When I see a sign that says "service theft deterrent system" I load another handgun!


----------



## jjducky (Oct 22, 2013)

Its the BCM. Thats why its ramdom.

Sent from AutoGuide.com Free App


----------



## iTz SADISTIK (Apr 6, 2014)

^^^^^ Everything above, take it to the dealer. This is what a warranty is for.


----------



## Eddy Cruze (Jan 10, 2014)

spacedout said:


> I had the free trial of onstar set up with my car but never used it. I have put thousands of miles on the car since and do not worry if they monitor my driving style or where I shop/buy gas or when I change my oil.
> 
> Onstar doesn't interest me but if I was going to take my car on a trip now with more than 50K on the clock, I would be more worried I need some extra roadside assistance. Sure the powertrain warranty already covers me and AAA is cheaper but its not as easy as having it at a button press on the mirror.

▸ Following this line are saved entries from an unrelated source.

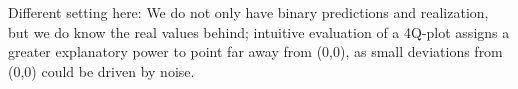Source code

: \documentclass[oneside]{article}
\theoremstyle{plain}%
\theoremstyle{definition}
\newcommand{\ind}[1]{\mathbbm{1}\{#1\}}
\newcommand{\ydiff}{D y}
\newcommand{\ydifft}{Dy^\star}
\newcommand{\xdiff}{Dx}
\newcommand{\xdifft}{Dx^\star}
\newcommand{\Ber}{\text{Ber}}
\newcommand{\cond}{\:\lvert\:}
\begin{document}
Different setting here: We do not only have binary predictions and realization, but we do know the real values behind; intuitive evaluation of a 4Q-plot assigns a greater explanatory power to point far away from (0,0), as small deviations from (0,0) could be driven by noise.




\end{document}
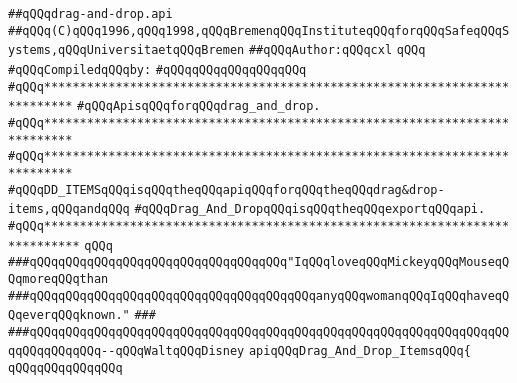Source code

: \label{src/lib/tk/src/toolkit/drag-and-drop.api}
\verb|##qQQqdrag-and-drop.api|\newline
\verb|##qQQq(C)qQQq1996,qQQq1998,qQQqBremenqQQqInstituteqQQqforqQQqSafeqQQqSystems,qQQqUniversitaetqQQqBremen|\newline
\verb|##qQQqAuthor:qQQqcxl|\newline
\verb|qQQq|\newline
\verb|#qQQqCompiledqQQqby:|\newline
\verb|#qQQqqQQqqQQqqQQqqQQq|\newline
\newline
\newline
\newline
\verb|#qQQq**************************************************************************|\newline
\verb|#qQQqApisqQQqforqQQqdrag_and_drop.|\newline
\verb|#qQQq**************************************************************************|\newline
\verb|#qQQq**************************************************************************|\newline
\verb|#qQQqDD_ITEMSqQQqisqQQqtheqQQqapiqQQqforqQQqtheqQQqdrag&drop-items,qQQqandqQQq|\newline
\verb|#qQQqDrag_And_DropqQQqisqQQqtheqQQqexportqQQqapi.|\newline
\verb|#qQQq***************************************************************************|\newline
\newline
\verb|qQQq|\newline
\newline
\verb|###qQQqqQQqqQQqqQQqqQQqqQQqqQQqqQQqqQQq"IqQQqloveqQQqMickeyqQQqMouseqQQqmoreqQQqthan|\newline
\verb|###qQQqqQQqqQQqqQQqqQQqqQQqqQQqqQQqqQQqqQQqanyqQQqwomanqQQqIqQQqhaveqQQqeverqQQqknown."|\newline
\verb|###|\newline
\verb|###qQQqqQQqqQQqqQQqqQQqqQQqqQQqqQQqqQQqqQQqqQQqqQQqqQQqqQQqqQQqqQQqqQQqqQQqqQQqqQQq--qQQqWaltqQQqDisney|\newline
\newline
\newline
\newline
\verb|apiqQQqDrag_And_Drop_ItemsqQQq{|\newline
\verb|qQQqqQQqqQQqqQQq|\newline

 What do they actually do for that $15 or $25 a month? The AAA Plus service or the AARP Premier plan offers great non dealer towing peace of mind at a lower price but you have to press your own buttons! I have two different G.M. numbers to call as well, one to GMPP. Keeping in mind the GMPP policy which also offers generous towing and trip interruption service runs concurrently with the GM Warranty I am covered by 3 providers!


----------



## Chevy Customer Care (Oct 29, 2011)

Hi ColbyC,

I'm very sorry to hear of the difficulties that you have been experiencing. I understand that you have taken your vehicle to the dealership in order to resolve your concern. If you would like, we can contact another dealer in your area for a second opinion. Please send us a private message with your full contact information, VIN, current mileage, and dealership name if we can be of any extra assistance. We will be happy to help!

Kristen A.
Chevrolet Customer Care


----------



## ColbyC (Apr 16, 2014)

hificruzer226 said:


> No its an electronic device installed in your car that could have gone bad that could be causing it. My answer to you is simple take it to the dealer. There bcm connector issues known on some of our cruzes not saying that it but just go to the dealer and have them fix it instead of a bunch of people on here (like me) guessing whats wrong.


I have gone to the dealer.. They hooked it up to the obd2 and did a reset. It still is doing the same thing though. The dealer sucks by my work. I guess I will have to drive to another one and see what they say. It works perfect, So they will probably just say leave it with us and see if it does it while its with them for a couple days.


----------



## obermd (Mar 3, 2012)

Let Kristen (Chevy Customer Care) know which dealer you're going to and when the appointment will be. Most dealerships, if they know Chevy is watching, are much more willing to call Chevy for assistance if they can't find the problem.


----------